A VEP já concedeu cerca de 700 (setecentas) prisões domiciliares a internos do regime semiaberto desde o dia 23 de março quando teve início o mutirão para analisar quem teria direito a concessão da progressão antecipada para o regime aberto, conforme determinação que proferi e ainda há mais processos sendo analisados, motivo pelo qual continuamos em mutirão ininterrupto, inclusive para a análise de todos os demais pedidos de todos os processos e procedimentos em relação aos quais não houve qualquer paralisação.

Acrescento que, além das prisões domiciliares antecipadas, a VEP/DF já concedeu, desde o dia 23 de março do corrente ano até a presente data, 37 (trinta e sete) prisões domiciliares humanitárias e continua analisando pedidos dessa natureza.

Registro, por outro lado, que a ideia de compartilhar o conteúdo dessa carta e encaminhá-la repetidas vezes aos e-mails da VEP, das Ouvidoria do TJDFT; do Ministério da Justiça; do Ministério Público; da SESIPE; da SSP/DF e outros órgãos foi desacertada, a uma, porque, como referidos Órgãos não têm poder decisório, alguns findaram por me solicitar as mesmas informações, a duas, porque fez com que as contas de e-mail do Juízo da VEP e de Servidores aqui lotados fossem bloqueadas, impedindo o trânsito de informações oficiais importantes em benefícios das pessoas presas e em um momento de crise e atrapalhando a rotina da VEP, quando um único documento bastaria para ser devidamente analisado e respondido, não obstante, seguimos empenhados no mutirão de trabalho diuturno, inclusive aos finais de semana e feriados, para, propiciar a ágil análise dos processos dos familiares dos senhores.
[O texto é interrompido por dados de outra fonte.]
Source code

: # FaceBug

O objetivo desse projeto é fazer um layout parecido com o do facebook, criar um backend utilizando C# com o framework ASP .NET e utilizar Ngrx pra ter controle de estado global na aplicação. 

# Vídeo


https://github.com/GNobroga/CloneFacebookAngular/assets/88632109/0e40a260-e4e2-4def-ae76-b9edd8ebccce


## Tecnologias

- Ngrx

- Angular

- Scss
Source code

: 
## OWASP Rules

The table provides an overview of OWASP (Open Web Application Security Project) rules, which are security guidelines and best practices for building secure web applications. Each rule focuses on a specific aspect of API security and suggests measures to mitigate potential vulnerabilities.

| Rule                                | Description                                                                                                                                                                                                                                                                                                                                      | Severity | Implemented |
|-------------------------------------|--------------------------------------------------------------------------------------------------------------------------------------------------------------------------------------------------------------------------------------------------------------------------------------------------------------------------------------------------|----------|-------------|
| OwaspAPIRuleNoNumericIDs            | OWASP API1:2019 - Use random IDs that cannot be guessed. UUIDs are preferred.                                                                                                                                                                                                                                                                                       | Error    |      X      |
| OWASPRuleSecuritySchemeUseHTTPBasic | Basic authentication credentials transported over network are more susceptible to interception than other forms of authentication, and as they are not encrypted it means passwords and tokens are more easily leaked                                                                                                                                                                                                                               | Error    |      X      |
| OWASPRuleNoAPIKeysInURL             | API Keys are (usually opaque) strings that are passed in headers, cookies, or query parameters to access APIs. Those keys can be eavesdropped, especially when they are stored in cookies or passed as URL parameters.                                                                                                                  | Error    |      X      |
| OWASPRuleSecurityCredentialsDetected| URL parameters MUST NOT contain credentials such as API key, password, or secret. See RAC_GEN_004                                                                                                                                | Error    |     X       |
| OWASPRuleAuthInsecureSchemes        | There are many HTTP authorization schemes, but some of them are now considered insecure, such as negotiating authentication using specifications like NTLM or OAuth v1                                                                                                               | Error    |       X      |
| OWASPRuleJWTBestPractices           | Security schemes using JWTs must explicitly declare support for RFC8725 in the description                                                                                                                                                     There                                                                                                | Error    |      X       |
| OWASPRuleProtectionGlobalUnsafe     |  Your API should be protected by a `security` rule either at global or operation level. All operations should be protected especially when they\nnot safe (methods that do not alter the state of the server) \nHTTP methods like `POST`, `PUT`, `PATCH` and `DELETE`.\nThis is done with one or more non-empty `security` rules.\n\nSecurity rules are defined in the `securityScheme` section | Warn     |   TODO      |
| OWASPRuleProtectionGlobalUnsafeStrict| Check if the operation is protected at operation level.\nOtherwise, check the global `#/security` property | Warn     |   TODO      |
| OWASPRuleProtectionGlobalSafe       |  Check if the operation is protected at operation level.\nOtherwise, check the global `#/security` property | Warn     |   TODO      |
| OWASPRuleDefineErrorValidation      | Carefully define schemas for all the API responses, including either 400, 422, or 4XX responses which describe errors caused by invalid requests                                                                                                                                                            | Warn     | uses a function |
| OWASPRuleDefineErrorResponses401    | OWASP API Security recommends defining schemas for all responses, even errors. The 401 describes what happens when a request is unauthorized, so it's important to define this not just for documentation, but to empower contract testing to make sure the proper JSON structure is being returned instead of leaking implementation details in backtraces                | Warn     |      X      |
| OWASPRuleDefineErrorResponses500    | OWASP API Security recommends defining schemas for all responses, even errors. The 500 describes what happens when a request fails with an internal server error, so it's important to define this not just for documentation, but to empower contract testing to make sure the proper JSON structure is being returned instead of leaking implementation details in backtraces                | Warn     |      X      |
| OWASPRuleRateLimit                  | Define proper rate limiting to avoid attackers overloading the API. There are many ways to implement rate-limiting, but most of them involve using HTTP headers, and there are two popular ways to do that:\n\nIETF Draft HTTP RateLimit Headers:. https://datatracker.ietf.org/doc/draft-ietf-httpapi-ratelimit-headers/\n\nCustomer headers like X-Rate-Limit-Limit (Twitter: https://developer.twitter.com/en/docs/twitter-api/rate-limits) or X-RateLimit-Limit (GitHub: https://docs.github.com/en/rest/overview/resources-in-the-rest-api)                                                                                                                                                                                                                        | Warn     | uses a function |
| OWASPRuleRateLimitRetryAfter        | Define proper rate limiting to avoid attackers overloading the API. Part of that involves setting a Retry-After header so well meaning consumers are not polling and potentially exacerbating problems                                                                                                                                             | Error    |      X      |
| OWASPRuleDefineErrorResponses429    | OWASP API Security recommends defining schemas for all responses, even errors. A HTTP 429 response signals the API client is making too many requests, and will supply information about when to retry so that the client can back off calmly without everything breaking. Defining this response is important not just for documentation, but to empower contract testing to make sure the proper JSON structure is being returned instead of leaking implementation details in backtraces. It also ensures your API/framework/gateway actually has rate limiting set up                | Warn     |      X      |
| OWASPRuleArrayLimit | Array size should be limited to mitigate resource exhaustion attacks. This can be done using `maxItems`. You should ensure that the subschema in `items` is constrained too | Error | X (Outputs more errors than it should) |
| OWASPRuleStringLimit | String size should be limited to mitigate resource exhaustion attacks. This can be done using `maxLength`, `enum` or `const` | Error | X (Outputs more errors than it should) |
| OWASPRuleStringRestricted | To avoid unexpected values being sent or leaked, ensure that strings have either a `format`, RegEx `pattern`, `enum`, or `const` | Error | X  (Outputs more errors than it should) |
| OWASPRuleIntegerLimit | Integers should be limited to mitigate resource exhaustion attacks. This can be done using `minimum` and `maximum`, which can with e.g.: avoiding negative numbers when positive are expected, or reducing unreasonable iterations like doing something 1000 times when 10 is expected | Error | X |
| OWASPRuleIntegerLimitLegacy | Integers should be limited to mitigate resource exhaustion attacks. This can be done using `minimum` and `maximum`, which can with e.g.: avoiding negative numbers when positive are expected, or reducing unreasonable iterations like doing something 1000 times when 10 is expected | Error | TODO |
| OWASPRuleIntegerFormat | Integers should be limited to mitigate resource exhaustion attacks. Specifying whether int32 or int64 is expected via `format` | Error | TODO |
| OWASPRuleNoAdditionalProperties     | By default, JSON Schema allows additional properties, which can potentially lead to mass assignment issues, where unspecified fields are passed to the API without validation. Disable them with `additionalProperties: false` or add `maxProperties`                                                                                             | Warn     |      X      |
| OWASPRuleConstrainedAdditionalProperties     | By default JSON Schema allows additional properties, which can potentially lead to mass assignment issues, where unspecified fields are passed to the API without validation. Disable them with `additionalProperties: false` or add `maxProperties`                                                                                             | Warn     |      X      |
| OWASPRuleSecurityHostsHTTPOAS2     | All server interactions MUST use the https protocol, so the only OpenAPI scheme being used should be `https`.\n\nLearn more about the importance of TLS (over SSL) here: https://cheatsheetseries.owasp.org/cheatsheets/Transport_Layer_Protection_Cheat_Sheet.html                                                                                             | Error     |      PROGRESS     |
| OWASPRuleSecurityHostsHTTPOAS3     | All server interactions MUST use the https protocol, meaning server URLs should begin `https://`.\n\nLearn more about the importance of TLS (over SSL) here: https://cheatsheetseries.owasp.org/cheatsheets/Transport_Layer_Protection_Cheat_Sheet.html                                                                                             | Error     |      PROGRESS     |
Por fim, digo a senhoras e senhores familiares das pessoas presas no DF que sugestões e soluções existem em demasia, sobretudo em época em que a velocidade das comunicações muitas vezes atropelam os fatos e, não raro, geram fama. Normalmente efêmera, mas sempre geram e há quem goste.

Respeitando, porém, todas as opiniões contrárias ao meu entendimento, seguirei exercendo meu ofício judicante com serenidade, prudência, cautela, discernimento e, sobretudo, diálogo com os profissionais técnicos capacitados, a fim de que possa decidir em conformidade com a Lei e com a justiça as questões ligadas às pessoas privadas de liberdade no DF, decisões essas sempre fundamentadas, respeitado o devido processo legal, exatamente como jurei fazer desde a minha aprovação em concurso público para integrar a Magistratura do Distrito Federal.